◆ WHAT YOU ARE ASKED TO DO: Exactly the lines below from the one with "## Improvements" up to and including the one with "## Age 6 Mods" make up the answer, with nothing else added.

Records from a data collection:
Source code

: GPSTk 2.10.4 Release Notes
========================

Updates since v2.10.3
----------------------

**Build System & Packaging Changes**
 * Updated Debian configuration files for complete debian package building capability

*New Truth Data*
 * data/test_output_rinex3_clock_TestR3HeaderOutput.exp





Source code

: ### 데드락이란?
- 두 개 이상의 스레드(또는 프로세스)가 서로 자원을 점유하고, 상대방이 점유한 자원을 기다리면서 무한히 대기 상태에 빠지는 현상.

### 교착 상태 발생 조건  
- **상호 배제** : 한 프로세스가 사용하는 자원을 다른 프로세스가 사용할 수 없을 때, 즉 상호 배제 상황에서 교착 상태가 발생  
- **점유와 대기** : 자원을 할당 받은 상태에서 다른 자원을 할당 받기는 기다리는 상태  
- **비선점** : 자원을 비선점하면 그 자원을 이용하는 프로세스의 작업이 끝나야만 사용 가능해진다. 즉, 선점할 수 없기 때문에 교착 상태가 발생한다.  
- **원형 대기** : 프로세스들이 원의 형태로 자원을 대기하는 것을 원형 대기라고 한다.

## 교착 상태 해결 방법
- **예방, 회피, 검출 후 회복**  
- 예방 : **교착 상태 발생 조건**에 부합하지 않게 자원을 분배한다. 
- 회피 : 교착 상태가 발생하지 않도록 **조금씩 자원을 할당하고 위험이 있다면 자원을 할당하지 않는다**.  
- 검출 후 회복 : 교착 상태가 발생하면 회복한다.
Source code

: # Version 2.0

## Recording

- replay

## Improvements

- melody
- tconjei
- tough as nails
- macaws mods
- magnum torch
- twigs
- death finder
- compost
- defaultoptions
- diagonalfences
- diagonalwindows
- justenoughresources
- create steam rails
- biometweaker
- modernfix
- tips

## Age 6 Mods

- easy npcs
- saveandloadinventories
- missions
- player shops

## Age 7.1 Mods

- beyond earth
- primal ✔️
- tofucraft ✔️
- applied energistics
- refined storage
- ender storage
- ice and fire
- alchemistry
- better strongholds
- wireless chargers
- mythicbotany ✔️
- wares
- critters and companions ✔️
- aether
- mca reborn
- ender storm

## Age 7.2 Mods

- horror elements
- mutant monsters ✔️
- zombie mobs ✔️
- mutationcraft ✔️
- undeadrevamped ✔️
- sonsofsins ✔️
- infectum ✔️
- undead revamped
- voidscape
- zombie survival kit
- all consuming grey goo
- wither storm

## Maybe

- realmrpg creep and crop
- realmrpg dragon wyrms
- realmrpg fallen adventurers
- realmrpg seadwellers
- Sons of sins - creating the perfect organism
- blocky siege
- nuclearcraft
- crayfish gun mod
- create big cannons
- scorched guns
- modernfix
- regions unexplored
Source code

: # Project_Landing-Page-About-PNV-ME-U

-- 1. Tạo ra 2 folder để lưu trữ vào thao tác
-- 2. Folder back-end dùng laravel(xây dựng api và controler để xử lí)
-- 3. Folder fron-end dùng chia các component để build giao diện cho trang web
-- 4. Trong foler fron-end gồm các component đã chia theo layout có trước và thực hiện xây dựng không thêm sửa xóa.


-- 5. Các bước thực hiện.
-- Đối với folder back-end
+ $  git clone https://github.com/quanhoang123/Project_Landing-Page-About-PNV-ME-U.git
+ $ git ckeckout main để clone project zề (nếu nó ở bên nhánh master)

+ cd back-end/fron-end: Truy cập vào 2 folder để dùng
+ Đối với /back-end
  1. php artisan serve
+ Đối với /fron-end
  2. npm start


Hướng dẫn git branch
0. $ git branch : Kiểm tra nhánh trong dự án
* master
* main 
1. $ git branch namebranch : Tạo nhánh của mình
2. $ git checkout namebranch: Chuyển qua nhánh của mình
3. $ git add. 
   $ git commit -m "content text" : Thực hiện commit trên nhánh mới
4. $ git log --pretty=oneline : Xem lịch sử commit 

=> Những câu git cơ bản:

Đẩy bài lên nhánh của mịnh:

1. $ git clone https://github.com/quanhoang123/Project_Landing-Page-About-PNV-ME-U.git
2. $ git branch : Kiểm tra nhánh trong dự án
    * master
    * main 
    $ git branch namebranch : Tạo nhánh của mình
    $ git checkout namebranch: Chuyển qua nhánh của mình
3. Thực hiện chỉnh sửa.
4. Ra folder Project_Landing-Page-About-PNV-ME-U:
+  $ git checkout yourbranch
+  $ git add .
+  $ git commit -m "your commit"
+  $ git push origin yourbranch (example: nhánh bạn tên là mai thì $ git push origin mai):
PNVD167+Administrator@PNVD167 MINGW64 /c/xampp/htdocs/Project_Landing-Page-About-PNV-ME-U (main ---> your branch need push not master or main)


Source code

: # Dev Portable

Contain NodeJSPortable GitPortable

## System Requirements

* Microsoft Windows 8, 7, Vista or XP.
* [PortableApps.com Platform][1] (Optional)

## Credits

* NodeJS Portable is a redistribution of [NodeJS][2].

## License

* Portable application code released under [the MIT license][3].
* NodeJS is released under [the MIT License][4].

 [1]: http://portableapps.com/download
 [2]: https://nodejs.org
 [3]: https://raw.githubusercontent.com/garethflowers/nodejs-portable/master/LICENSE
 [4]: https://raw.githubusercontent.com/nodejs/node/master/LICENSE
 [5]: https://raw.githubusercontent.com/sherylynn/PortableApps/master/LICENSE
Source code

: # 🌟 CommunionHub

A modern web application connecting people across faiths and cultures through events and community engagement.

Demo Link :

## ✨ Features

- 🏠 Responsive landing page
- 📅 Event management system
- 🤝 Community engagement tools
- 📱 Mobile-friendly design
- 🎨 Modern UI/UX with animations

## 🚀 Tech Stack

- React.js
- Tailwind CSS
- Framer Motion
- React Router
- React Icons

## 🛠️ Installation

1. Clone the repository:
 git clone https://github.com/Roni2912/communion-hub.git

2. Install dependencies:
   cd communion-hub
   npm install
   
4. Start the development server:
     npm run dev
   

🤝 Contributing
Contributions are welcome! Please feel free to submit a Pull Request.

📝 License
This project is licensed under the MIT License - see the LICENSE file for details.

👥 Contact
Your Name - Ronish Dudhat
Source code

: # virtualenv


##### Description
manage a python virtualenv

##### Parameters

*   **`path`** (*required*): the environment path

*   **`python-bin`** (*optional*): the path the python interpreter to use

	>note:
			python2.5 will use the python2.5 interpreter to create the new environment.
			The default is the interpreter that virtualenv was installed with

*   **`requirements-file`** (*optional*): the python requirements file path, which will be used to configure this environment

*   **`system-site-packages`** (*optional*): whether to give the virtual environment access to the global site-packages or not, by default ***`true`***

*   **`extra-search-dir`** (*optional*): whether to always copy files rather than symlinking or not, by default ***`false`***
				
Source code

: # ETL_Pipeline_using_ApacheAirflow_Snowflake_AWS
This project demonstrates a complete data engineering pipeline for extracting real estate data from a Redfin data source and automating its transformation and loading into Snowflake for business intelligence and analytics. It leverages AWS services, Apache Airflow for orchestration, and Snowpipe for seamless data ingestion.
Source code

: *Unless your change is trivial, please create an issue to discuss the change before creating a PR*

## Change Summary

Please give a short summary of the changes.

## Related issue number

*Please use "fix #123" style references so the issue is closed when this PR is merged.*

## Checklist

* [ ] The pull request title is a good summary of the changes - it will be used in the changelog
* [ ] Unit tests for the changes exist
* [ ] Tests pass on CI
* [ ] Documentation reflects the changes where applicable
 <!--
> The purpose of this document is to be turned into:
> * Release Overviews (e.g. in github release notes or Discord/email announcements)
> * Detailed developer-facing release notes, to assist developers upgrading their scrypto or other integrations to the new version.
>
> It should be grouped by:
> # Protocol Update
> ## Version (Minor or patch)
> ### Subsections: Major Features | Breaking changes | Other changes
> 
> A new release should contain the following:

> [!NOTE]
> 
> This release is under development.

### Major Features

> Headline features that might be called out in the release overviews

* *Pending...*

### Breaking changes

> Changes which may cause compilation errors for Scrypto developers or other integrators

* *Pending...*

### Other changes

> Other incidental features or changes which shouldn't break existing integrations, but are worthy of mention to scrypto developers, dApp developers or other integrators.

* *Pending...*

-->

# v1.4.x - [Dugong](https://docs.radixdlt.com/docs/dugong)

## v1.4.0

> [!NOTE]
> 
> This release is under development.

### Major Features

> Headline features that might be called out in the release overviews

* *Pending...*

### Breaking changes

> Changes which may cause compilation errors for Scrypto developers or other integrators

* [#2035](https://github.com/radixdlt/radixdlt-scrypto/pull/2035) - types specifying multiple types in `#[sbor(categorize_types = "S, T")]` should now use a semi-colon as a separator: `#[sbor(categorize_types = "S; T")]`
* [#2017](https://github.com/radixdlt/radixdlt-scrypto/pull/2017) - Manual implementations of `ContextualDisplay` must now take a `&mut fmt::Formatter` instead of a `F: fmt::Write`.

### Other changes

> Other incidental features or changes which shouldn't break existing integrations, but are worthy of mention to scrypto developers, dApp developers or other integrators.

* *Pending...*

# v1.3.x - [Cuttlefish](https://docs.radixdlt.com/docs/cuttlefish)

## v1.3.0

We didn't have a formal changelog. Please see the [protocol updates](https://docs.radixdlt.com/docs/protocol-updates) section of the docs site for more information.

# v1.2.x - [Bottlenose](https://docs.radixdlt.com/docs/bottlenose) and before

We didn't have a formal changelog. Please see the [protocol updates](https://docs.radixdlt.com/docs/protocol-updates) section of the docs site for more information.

◆ EXPECTED OUTPUT:
## Improvements

- melody
- tconjei
- tough as nails
- macaws mods
- magnum torch
- twigs
- death finder
- compost
- defaultoptions
- diagonalfences
- diagonalwindows
- justenoughresources
- create steam rails
- biometweaker
- modernfix
- tips

## Age 6 Mods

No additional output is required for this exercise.